Elijah Myers also designed state capitols for Idaho, Michigan, Texas, and Utah. As with his other statehouses, Myers gave Colorado's a Neoclassical design of Renaissance origins. The Board of Capitol Managers dismissed Myers in 1889 to save money. Denver architect Frank E. Edbrooke, who had placed second in the original architectural competition, completed the structure, basically following Myers's 1886 design. Edbrooke substituted gold for copper on the dome and dropped the allegorical female figure with which Myers had crowned it. Apparently the legislature, after considerable study of models in various states of dress, could not agree on which was the shapeliest. A major restoration of the dome and relaying of its gold skin, completed in 2014, did not include the forgotten lady.
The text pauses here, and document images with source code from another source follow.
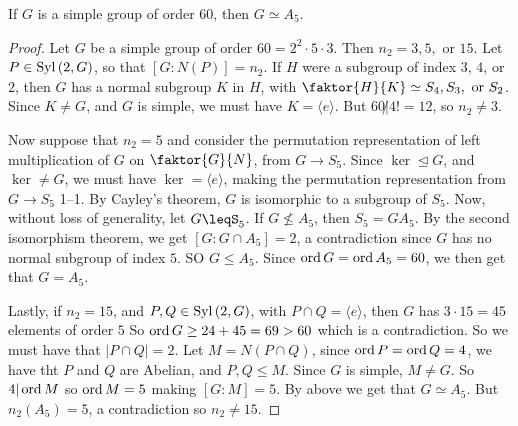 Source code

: \begin{theorem}\label{4.6.2}
    If $G$ is a simple group of order  $60$, then  $G \simeq A_5$.
\end{theorem}
\begin{proof}
    Let $G$ be a simple group of order  $60=2^2 \cdot 5 \cdot 3$. Then
    $n_2=3,5, \text{ or } 15$. Let $P \in \operatorname{Syl}{(2,G)}$, so that $[G:N(P)]=n_2$.
    If $H$ were a subgroup of index $3$, $4$, or $2$, then $G$ has a normal
    subgroup  $K$ in  $H$, with  $\faktor{H}{K} \simeq S_4, S_3, \text{ or
    }S_2$. Since $K \neq G$, and  $G$ is simple, we must have $K=\langle e
    \rangle$. But $60 \not| 4!=12$, so  $n_2 \neq 3$.

    Now suppose that $n_2=5$ and consider the permutation representation of left
    multiplication of $G$ on  $\faktor{G}{N}$, from $G \xrightarrow{} S_5$.
    Since $\ker \unlhd G$, and $\ker \neq G$, we must have $\ker=\langle e
    \rangle$, making the permutation representation from $G \xrightarrow{} S_5$
    1--1. By Cayley's theorem, $G$ is isomorphic to a subgroup of  $S_5$. Now,
    without loss of generality, let $G \leqS_5$. If $G \not\leq A_5$, then
    $S_5=GA_5$. By the second isomorphism theorem, we get $[G: G \cap A_5]=2$, a
    contradiction since $G$ has no normal subgroup of index  $5$. SO  $G \leq
    A_5$. Since $\operatorname{ord}{G}=\operatorname{ord}{A_5}=60$, we then get that $G=A_5$.

    Lastly, if $n_2=15$, and $P,Q \in \operatorname{Syl}{(2,G)}$, with $P \cap Q=\langle e
    \rangle$, then $G$ has  $3 \cdot 15=45$ elements of order $5$ So $\operatorname{ord}{G}
    \geq 24+45=69>60$ which is a contradiction. So we must have that $|P \cap
    Q|=2$. Let  $M=N(P \cap Q)$, since $\operatorname{ord}{P}=\operatorname{ord}{Q}=4$, we have tht $P$ and
     $Q$ are Abelian, and  $P,Q \leq M$. Since  $G$ is simple,  $M \neq G$. So
     $4|\operatorname{ord}{M}$ so $\operatorname{ord}{M}=5$ making $[G:M]=5$. By above we get that $G \simeq
     A_5$. But $n_2(A_5)=5$, a contradiction so $n_2 \neq 15$.
\end{proof}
The interior features Beulah red marble and Colorado Yule marble wainscoting and brass fixtures. Of 160 rooms, the most noteworthy are the Old Supreme Court chambers, the senate and house chambers, and the central rotunda, whose first-floor walls display murals (1938) by Colorado's premier muralist, Allen Tupper True, with captions from Colorado poet laureate Thomas Hornsby Ferril. Fire safety improvements evolved into a major restoration in the early 2000s, in which a new attic museum was installed, showcasing the building's history. On the east side of the capitol is the Closing Era, a bronze Indian and buffalo crafted for the 1893 World's Columbian Exposition by Preston Powers, who once taught in Denver. The grounds were designed by Colorado's pioneer landscape architect, Reinhard Schuetze. A $17 million restoration of the dome by Quinn Evans Architects with Humphries Poli Architects, completed in 2014, included the new gold coat.
Colorado State Museum
1913, Frank E. Edbrooke. 1987 restoration and renovation, Pahl-Pahl-Pahl Architects. Fourteenth Avenue, southeast corner of Sherman Street, HD-6
For the stately museum on the south side of the capitol, Edbrooke used Colorado Yule marble on a Gunnison granite base in a Neoclassical style, echoing the capitol. As this building shows, Edbrooke had made the leap from nineteenth-century romantic styles to early-twentieth-century Neoclassicism. Richard Brettell, in his book Historic Denver: The Architects and the Architecture, 1858–1893 (1973), wrote of Edbrooke's final major edifice: "The building is architecturally pure and its imagery exudes a hardened pomp and grandeur. Its memorial, almost funereal appearance is appropriate both because it is a museum — a historical society — and because it was Edbrooke's self-consciously last building." Pahl-Pahl-Pahl Architects of Denver restored the edifice for use by the Colorado State Legislature in 1987. The Colorado Historical Society, re-branded History Colorado in 2009, is now located at 1200 Broadway in an office, library, and museum known as the History Colorado Center (2012, Tryba Architects).
State Office Building
1921, William N. Bowman. 1985 restoration, Urban Design Group. 201 East Colfax Avenue, northeast corner of Sherman Street, HD-6
Of a half dozen twentieth-century state office buildings clustered around the capitol, this is one of the finest. A Renaissance Revival palace guarded by twin bronze lions sculpted by Robert Garrison, it has an exterior of Cotopaxi granite and Colorado Yule marble. The exquisite interior features a black-and- white marble checker-floored central court, ivory-colored marble walls, and bronze fixtures under a stained glass skylight. After a narrow escape from the wrecking ball, a $4 million restoration preserved this classic as offices for the Colorado Department of Education and the State Library.
Denver Public Library
1955, Burnham Hoyt, William E. Fisher, and Arthur A. Fisher. 1995 addition, Michael Graves and Klipp Colussy Jenks DuBois. 10 West Fourteenth Avenue Parkway, northwest corner of Broadway, HD-6
On the north side of this full-block complex, the 1955 four-story Burnham Hoyt Library subtly plays on classical composition, using two-story window bands to represent a glazed colonnade and third-story fenestration arranged like a frieze. Its semicircular two-story bay overlooks Civic Center.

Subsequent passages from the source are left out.